Hace un año exactamente, en la madrugada del 25 de diciembre, mi hijo R fue al baño y se encontró con el perro recostado en una posición rara. "Andá a fijarte, creo que Felix está muerto". Felix, un labrador que ya había cumplido 15 años y que por lo tanto estaba con una pata del otro lado, murió en su ley. Se había dado un atracón, limpiando platos de la cena navideña en casa, y no le aguantó el cuerpo. La muerte de Félix fue un momento horrible pero también trajo una especie un alivio. Ya empezaba a padecer los achaques de la edad y, por suerte, no le tocó sufrir demasiado. Hasta esa discreción de retirarse al baño fue característica de él. Más de un amigo observó:
Felix era humano. Para mí, era un perro nomás, pero aunque perro fue casi como un hijo (igual, cualquiera que tiene hijos puede advertir la enormidad de ese
casi...).
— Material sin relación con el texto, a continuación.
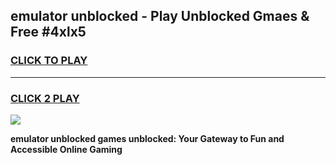 
## emulator unblocked - Play Unblocked Gmaes & Free #4xlx5
<h3>
<a href="https://news.freeplayer.one?title=emulator_unblocked&ref=03M">CLICK TO PLAY</a></h3>
<hr>

<h3>
<a href="https://news.freeplayer.one?title=emulator_unblocked&ref=03M">CLICK 2 PLAY</a>
  
</h3>

<a href="https://news.freeplayer.one?title=emulator_unblocked&ref=03M"><img src="https://clearcache.store/games.png"></a>


**emulator unblocked games unblocked: Your Gateway to Fun and Accessible Online Gaming**
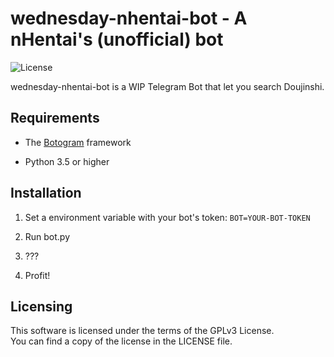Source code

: 
# wednesday-nhentai-bot - A nHentai's (unofficial) bot

  

![License](https://img.shields.io/github/license/mashape/apistatus.svg)

  

wednesday-nhentai-bot is a WIP Telegram Bot that let you search Doujinshi.

  
  

## Requirements

  

- The [Botogram](https://github.com/python-botogram/botogram) framework

- Python 3.5 or higher

  
  

## Installation

  

1. Set a environment variable with your bot's token: `BOT=YOUR-BOT-TOKEN`

2. Run bot.py

3. ???

4. Profit!



## Licensing

This software is licensed under the terms of the GPLv3 License.  
You can find a copy of the license in the LICENSE file.
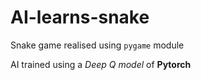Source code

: # AI-learns-snake

Snake game realised using `pygame` module

AI trained using a _Deep Q model_ of **Pytorch**
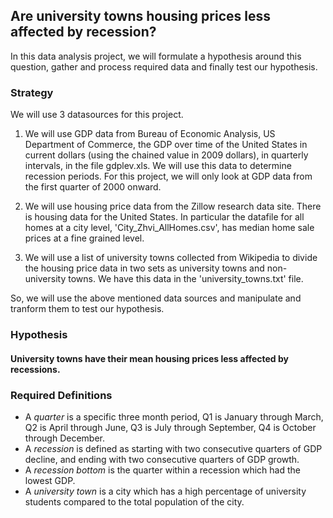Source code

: ## Are university towns housing prices less affected by recession?

In this data analysis project, we will formulate a hypothesis around this question, gather and process required data and finally test our hypothesis.

### Strategy

We will use 3 datasources for this project. 
1. We will use GDP data from Bureau of Economic Analysis, US Department of Commerce, the GDP over time of the United States in current dollars (using the chained value in 2009 dollars), in quarterly intervals, in the file gdplev.xls. We will use this data to determine recession periods. For this project, we will only look at GDP data from the first quarter of 2000 onward.

2. We will use housing price data from the Zillow research data site. There is housing data for the United States. In particular the datafile for all homes at a city level, 'City_Zhvi_AllHomes.csv', has median home sale prices at a fine grained level.

3. We will use a list of university towns collected from Wikipedia to divide the housing price data in two sets as university towns and non-university towns. We have this data in the 'university_towns.txt' file.

So, we will use the above mentioned data sources and manipulate and tranform them to test our hypothesis.

### Hypothesis
#### University towns have their mean housing prices less affected by recessions.

### Required Definitions
* A _quarter_ is a specific three month period, Q1 is January through March, Q2 is April through June, Q3 is July through September, Q4 is October through December.
* A _recession_ is defined as starting with two consecutive quarters of GDP decline, and ending with two consecutive quarters of GDP growth.
* A _recession bottom_ is the quarter within a recession which had the lowest GDP.
* A _university town_ is a city which has a high percentage of university students compared to the total population of the city.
A mí me tocaba pasearlo todos los días, sobre todo por la noche. A veces llegaba tarde a casa, en una noche fría de invierno, exhausto, y puteaba a Felix por tener que bajarlo. Pero esas caminatas nocturnas, aunque forzadas, terminaron constituyendo una parte de mi vida, un momento íntimo que de alguna manera extraña me definía. Yo era aquel que paseaba a Felix de noche. Durante este año en que Félix ya no estuvo sentí más de una noche, como una brisa entre la copa de los árboles, un soplo de melancolía. Pero en estos últimos días, al estar por cumplirse un año de su ausencia, me pasó de cruzar varias veces miradas con perros (sí,
cruzo miradas con perros, ¿y qué?) y sonreir sin querer. No soy superticioso ni me presto con demasiada facilidad al pensamiento mágico (bueno, un poco sí, ¿y qué?) pero tuve la sensación de que había como un mensaje en esas miradas. Y pude recordar a Felix sin ninguna tristeza. Recordar, simplemente, la felicidad que trajo a nuestra existencia. Y esas caminatas compartidas, a veces a regañadientes, por las calles silenciosas del barrio dormido son como un legado que estará conmigo para siempre.